Top of Given entries

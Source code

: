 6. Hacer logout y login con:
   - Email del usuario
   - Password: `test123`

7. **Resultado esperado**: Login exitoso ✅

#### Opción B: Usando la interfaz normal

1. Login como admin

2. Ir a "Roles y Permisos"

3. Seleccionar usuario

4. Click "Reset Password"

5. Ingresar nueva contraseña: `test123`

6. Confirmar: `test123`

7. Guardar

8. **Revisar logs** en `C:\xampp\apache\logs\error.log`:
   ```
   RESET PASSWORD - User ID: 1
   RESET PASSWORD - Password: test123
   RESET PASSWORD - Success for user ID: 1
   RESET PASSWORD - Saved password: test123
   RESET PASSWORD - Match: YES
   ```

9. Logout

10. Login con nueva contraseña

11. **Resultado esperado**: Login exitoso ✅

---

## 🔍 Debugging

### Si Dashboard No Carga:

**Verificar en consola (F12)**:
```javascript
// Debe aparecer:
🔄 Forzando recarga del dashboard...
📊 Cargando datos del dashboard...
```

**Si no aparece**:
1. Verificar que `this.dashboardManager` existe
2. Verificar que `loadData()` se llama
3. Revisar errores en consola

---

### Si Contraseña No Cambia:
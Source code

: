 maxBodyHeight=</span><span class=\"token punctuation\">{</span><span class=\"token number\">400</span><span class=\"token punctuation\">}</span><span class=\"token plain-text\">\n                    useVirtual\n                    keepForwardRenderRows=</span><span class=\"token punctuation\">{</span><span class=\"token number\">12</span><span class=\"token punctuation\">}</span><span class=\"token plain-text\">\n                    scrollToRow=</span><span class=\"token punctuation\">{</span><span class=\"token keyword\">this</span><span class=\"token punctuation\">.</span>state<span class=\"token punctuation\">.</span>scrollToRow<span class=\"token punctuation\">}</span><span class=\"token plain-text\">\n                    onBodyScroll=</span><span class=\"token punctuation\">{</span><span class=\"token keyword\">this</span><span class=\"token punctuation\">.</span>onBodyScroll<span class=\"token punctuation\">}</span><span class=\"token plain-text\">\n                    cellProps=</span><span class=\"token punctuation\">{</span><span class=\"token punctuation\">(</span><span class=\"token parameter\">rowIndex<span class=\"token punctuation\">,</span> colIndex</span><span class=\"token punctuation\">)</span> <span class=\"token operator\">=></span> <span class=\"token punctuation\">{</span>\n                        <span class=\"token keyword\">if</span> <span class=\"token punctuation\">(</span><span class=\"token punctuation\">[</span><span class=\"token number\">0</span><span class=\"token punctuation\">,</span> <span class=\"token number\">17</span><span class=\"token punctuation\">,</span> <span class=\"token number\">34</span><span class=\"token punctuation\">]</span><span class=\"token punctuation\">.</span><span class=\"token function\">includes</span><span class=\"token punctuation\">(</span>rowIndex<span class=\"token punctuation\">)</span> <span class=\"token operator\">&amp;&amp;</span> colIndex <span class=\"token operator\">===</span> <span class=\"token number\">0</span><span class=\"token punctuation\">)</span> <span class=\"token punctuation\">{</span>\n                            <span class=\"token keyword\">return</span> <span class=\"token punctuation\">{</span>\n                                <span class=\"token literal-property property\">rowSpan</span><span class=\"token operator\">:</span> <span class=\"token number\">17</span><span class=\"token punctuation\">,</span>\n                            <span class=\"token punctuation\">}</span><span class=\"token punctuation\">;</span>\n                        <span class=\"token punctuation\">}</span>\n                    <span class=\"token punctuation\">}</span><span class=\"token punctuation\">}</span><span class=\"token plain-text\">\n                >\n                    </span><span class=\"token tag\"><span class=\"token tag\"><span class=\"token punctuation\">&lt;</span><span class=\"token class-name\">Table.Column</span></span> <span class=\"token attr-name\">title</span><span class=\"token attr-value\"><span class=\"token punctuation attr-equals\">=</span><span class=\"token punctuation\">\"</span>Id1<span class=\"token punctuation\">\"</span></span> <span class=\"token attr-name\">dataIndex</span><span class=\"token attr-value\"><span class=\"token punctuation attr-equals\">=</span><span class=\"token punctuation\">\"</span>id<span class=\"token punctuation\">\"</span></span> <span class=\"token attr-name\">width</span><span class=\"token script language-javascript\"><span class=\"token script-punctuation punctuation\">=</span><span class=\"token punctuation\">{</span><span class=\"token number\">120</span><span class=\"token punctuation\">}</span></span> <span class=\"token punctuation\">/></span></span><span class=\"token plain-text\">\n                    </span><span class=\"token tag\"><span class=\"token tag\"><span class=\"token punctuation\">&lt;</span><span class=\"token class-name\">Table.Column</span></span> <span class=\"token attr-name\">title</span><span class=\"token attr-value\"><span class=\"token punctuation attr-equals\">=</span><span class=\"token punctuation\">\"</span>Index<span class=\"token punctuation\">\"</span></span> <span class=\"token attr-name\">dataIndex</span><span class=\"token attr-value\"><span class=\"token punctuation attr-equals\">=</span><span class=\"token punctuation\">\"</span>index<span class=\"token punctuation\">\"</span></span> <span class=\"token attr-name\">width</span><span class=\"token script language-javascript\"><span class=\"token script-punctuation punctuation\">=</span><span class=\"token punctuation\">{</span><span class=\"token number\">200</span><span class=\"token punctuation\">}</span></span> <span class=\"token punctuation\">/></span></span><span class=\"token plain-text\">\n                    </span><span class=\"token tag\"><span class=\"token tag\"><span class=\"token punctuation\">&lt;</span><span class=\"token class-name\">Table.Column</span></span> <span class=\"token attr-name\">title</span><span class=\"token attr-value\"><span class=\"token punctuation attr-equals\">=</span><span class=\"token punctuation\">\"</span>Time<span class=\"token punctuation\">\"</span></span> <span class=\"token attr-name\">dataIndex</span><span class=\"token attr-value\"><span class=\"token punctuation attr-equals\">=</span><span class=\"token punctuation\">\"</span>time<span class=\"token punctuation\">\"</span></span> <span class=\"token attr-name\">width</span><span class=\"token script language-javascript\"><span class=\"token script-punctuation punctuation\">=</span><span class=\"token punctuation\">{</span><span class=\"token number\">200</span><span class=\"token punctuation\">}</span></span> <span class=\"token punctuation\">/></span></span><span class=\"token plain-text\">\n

Bottom of Given entries
Top of Given entries

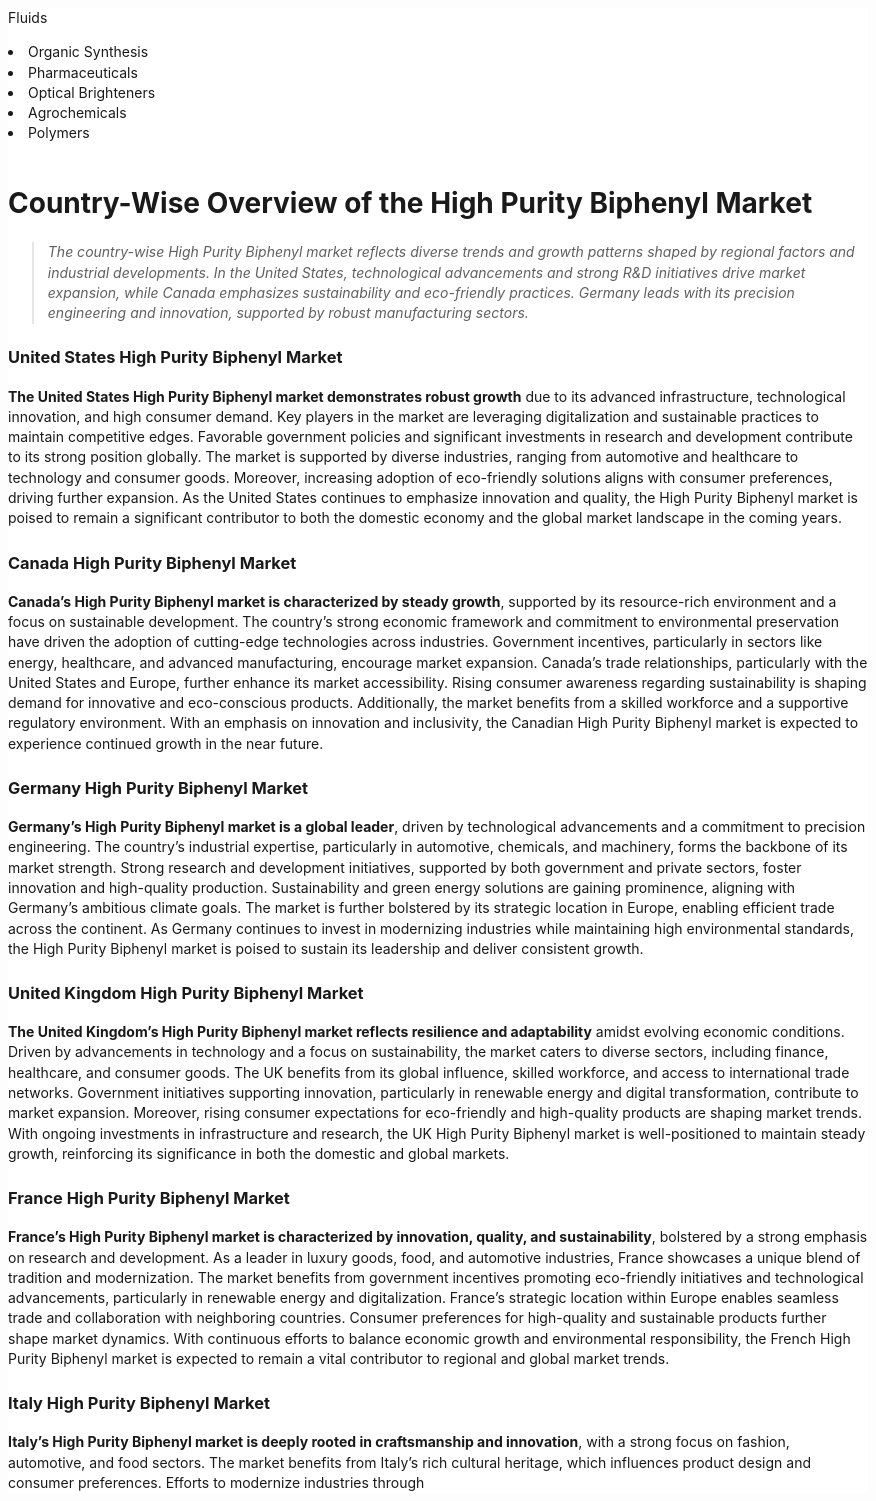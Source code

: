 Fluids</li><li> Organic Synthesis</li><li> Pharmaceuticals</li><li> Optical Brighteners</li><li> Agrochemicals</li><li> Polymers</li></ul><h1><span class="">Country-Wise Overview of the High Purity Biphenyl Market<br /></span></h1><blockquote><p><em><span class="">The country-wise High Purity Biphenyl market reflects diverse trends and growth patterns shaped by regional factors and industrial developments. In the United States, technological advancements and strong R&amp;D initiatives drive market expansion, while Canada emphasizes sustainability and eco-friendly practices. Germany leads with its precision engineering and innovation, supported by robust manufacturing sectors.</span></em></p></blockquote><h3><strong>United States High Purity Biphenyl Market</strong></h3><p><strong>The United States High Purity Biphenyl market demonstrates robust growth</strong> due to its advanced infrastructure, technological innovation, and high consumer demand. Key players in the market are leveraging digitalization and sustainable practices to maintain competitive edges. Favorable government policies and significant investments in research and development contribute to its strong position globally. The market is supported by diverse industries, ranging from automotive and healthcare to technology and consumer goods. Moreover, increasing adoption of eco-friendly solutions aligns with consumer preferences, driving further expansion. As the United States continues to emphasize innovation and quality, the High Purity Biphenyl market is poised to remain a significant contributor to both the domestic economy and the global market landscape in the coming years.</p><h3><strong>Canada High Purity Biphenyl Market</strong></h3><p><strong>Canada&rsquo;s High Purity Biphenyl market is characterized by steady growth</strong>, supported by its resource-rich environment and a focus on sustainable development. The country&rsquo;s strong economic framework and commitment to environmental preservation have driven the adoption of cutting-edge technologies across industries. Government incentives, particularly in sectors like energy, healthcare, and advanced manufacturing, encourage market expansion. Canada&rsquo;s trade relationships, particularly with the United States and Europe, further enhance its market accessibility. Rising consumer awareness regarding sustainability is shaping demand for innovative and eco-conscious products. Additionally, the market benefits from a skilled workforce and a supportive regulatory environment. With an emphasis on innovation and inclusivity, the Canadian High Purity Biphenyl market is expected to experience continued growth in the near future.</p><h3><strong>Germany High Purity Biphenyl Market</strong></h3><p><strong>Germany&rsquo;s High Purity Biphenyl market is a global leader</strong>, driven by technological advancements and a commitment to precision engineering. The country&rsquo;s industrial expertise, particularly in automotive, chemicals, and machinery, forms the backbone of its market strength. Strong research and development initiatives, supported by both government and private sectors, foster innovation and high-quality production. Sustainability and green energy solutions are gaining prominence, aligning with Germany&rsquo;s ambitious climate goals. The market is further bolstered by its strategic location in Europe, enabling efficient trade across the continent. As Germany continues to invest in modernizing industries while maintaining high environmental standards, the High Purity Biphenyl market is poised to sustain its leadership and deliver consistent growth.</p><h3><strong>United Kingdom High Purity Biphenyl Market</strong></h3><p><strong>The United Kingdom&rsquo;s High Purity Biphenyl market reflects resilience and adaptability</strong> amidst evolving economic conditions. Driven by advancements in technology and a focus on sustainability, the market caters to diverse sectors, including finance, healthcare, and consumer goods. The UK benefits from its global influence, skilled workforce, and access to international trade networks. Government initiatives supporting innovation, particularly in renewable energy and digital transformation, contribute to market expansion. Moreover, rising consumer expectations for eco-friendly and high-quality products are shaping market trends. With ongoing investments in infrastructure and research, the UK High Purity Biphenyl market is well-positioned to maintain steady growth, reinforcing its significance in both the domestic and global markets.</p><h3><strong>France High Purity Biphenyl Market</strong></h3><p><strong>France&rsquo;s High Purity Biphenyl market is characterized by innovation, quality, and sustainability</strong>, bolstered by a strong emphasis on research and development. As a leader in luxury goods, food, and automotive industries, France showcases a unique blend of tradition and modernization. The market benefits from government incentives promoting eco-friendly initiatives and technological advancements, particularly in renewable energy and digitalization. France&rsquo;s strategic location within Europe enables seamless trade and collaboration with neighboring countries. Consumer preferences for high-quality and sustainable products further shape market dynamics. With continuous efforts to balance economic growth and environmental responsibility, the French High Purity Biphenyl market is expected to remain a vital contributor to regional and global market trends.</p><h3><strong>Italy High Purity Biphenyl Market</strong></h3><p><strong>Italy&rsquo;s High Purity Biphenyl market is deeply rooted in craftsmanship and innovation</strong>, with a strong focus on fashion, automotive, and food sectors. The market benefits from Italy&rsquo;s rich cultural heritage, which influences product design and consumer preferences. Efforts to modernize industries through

Bottom of Given entries
Top of Given entries

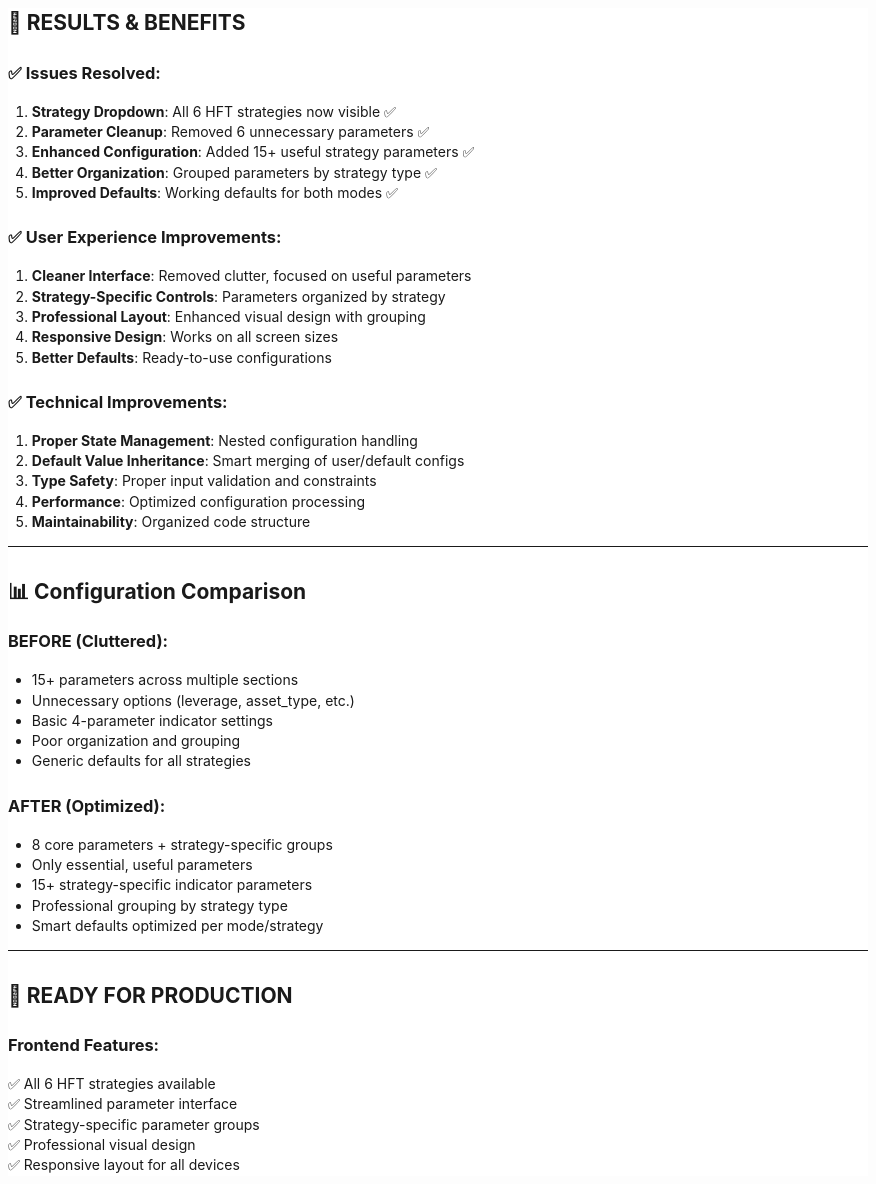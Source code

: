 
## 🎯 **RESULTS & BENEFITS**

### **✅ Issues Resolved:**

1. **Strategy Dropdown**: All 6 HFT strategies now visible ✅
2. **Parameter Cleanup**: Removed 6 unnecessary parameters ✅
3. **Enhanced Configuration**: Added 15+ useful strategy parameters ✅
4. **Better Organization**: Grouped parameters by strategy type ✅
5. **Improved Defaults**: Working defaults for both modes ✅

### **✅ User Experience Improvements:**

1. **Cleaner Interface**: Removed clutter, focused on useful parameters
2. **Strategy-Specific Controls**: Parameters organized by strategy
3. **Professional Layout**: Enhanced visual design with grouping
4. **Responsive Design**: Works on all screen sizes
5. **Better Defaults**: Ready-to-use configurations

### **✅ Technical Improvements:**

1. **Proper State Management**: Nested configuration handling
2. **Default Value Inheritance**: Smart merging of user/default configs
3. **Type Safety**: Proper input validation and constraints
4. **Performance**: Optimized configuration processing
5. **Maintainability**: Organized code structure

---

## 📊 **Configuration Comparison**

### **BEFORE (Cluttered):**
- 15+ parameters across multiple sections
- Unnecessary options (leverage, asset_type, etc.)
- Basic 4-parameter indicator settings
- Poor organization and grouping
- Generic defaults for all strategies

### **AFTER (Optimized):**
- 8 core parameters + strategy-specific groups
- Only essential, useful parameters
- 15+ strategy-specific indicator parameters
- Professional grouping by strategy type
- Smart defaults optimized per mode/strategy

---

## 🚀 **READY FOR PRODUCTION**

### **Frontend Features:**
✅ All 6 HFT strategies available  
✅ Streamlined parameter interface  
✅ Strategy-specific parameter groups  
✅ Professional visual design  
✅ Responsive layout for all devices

Bottom of Given entries

* _Task requirements_
Every line above with the word "Enhanced" belongs in the answer, copied as written.

* _Solution_
3. **Enhanced Configuration**: Added 15+ useful strategy parameters ✅
3. **Professional Layout**: Enhanced visual design with grouping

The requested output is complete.